■ **Information**:
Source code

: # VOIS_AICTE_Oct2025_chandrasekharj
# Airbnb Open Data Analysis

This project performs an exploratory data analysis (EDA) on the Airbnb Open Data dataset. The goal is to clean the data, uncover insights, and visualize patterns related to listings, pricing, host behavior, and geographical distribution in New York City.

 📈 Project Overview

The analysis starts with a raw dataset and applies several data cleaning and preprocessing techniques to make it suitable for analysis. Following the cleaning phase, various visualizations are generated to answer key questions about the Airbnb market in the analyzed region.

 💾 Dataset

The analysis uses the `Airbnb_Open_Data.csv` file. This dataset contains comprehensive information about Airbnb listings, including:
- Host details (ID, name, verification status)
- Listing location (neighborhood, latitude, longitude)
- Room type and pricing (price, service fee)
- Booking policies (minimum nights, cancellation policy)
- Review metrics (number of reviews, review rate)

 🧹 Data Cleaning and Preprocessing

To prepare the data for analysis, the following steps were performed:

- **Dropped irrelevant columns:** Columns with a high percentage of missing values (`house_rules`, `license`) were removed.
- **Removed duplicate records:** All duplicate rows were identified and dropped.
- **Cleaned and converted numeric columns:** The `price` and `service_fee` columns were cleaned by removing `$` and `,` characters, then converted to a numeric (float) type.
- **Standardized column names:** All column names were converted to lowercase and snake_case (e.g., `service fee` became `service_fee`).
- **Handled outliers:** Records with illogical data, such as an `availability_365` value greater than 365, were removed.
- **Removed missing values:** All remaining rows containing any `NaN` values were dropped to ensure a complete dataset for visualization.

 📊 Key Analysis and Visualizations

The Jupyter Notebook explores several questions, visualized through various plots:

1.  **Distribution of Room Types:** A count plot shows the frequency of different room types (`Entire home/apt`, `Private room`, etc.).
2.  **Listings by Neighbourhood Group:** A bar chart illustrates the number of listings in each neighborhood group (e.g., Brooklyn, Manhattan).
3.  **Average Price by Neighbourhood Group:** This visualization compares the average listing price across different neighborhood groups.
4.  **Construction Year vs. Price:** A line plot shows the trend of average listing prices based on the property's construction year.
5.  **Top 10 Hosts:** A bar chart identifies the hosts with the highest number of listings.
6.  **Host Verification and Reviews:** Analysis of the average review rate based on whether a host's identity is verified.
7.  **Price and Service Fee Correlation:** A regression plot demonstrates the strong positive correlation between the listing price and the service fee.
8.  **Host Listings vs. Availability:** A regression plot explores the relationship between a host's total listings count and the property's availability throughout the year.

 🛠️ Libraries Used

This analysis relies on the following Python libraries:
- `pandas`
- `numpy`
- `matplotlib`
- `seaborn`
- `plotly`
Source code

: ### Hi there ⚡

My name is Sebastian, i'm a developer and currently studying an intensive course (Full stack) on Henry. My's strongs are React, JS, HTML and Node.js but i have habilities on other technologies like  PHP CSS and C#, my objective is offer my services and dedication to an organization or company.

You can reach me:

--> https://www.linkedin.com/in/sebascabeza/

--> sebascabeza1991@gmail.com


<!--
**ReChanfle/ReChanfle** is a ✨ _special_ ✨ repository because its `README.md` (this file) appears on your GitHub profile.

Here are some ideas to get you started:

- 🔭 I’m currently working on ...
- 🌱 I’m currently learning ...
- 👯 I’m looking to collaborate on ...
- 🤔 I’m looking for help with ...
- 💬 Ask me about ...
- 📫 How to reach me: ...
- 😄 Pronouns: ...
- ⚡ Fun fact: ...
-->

■ **What the exercise asks**:
Transcribe the entire listing. Leave every word as it is.

■ **Answer to the exercise**:
Source code

: # VOIS_AICTE_Oct2025_chandrasekharj
# Airbnb Open Data Analysis

This project performs an exploratory data analysis (EDA) on the Airbnb Open Data dataset. The goal is to clean the data, uncover insights, and visualize patterns related to listings, pricing, host behavior, and geographical distribution in New York City.

 📈 Project Overview

The analysis starts with a raw dataset and applies several data cleaning and preprocessing techniques to make it suitable for analysis. Following the cleaning phase, various visualizations are generated to answer key questions about the Airbnb market in the analyzed region.

 💾 Dataset

The analysis uses the `Airbnb_Open_Data.csv` file. This dataset contains comprehensive information about Airbnb listings, including:
- Host details (ID, name, verification status)
- Listing location (neighborhood, latitude, longitude)
- Room type and pricing (price, service fee)
- Booking policies (minimum nights, cancellation policy)
- Review metrics (number of reviews, review rate)

 🧹 Data Cleaning and Preprocessing

To prepare the data for analysis, the following steps were performed:

- **Dropped irrelevant columns:** Columns with a high percentage of missing values (`house_rules`, `license`) were removed.
- **Removed duplicate records:** All duplicate rows were identified and dropped.
- **Cleaned and converted numeric columns:** The `price` and `service_fee` columns were cleaned by removing `$` and `,` characters, then converted to a numeric (float) type.
- **Standardized column names:** All column names were converted to lowercase and snake_case (e.g., `service fee` became `service_fee`).
- **Handled outliers:** Records with illogical data, such as an `availability_365` value greater than 365, were removed.
- **Removed missing values:** All remaining rows containing any `NaN` values were dropped to ensure a complete dataset for visualization.

 📊 Key Analysis and Visualizations

The Jupyter Notebook explores several questions, visualized through various plots:

1.  **Distribution of Room Types:** A count plot shows the frequency of different room types (`Entire home/apt`, `Private room`, etc.).
2.  **Listings by Neighbourhood Group:** A bar chart illustrates the number of listings in each neighborhood group (e.g., Brooklyn, Manhattan).
3.  **Average Price by Neighbourhood Group:** This visualization compares the average listing price across different neighborhood groups.
4.  **Construction Year vs. Price:** A line plot shows the trend of average listing prices based on the property's construction year.
5.  **Top 10 Hosts:** A bar chart identifies the hosts with the highest number of listings.
6.  **Host Verification and Reviews:** Analysis of the average review rate based on whether a host's identity is verified.
7.  **Price and Service Fee Correlation:** A regression plot demonstrates the strong positive correlation between the listing price and the service fee.
8.  **Host Listings vs. Availability:** A regression plot explores the relationship between a host's total listings count and the property's availability throughout the year.

 🛠️ Libraries Used

This analysis relies on the following Python libraries:
- `pandas`
- `numpy`
- `matplotlib`
- `seaborn`
- `plotly`
Source code

: ### Hi there ⚡

My name is Sebastian, i'm a developer and currently studying an intensive course (Full stack) on Henry. My's strongs are React, JS, HTML and Node.js but i have habilities on other technologies like  PHP CSS and C#, my objective is offer my services and dedication to an organization or company.

You can reach me:

--> https://www.linkedin.com/in/sebascabeza/

--> sebascabeza1991@gmail.com


<!--
**ReChanfle/ReChanfle** is a ✨ _special_ ✨ repository because its `README.md` (this file) appears on your GitHub profile.

Here are some ideas to get you started:

- 🔭 I’m currently working on ...
- 🌱 I’m currently learning ...
- 👯 I’m looking to collaborate on ...
- 🤔 I’m looking for help with ...
- 💬 Ask me about ...
- 📫 How to reach me: ...
- 😄 Pronouns: ...
- ⚡ Fun fact: ...
-->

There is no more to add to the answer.